WORK REQUIRED >> Produce an exact copy of the lines from the line that contains "## 6. Visão do _Scrum Master_" to the end of the listing below.

⟨

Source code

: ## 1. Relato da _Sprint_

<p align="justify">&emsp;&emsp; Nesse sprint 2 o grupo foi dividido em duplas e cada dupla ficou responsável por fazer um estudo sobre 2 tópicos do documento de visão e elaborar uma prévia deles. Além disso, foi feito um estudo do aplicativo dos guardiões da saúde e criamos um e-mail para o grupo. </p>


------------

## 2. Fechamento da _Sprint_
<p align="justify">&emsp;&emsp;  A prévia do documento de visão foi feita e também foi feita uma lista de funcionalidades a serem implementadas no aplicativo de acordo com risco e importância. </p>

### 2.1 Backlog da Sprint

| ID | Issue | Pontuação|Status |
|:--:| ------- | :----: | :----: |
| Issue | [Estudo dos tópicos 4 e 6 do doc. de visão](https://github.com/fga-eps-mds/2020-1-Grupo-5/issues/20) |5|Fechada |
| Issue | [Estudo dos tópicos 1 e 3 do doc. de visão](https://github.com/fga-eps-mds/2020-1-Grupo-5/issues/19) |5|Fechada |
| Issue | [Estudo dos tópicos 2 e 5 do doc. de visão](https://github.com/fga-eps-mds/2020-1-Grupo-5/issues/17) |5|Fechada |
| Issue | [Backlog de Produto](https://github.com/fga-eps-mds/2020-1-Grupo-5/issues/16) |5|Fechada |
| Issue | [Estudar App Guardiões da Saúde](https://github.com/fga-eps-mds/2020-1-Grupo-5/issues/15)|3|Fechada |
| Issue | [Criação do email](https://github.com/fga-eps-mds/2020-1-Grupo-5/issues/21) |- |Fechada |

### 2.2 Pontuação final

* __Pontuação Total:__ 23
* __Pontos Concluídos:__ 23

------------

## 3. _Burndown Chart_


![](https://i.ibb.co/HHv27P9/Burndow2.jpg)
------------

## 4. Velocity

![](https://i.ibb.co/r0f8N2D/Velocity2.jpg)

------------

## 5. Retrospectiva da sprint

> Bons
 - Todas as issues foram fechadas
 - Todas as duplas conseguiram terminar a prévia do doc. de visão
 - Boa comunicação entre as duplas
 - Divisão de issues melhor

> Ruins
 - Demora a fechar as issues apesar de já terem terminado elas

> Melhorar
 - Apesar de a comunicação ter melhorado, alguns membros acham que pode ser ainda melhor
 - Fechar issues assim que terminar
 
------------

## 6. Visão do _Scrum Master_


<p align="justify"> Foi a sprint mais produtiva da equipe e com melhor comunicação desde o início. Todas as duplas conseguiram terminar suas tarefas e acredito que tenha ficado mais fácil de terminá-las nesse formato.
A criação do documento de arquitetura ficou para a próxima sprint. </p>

⟩

TASK RESPONSE >>
## 6. Visão do _Scrum Master_


<p align="justify"> Foi a sprint mais produtiva da equipe e com melhor comunicação desde o início. Todas as duplas conseguiram terminar suas tarefas e acredito que tenha ficado mais fácil de terminá-las nesse formato.
A criação do documento de arquitetura ficou para a próxima sprint. </p>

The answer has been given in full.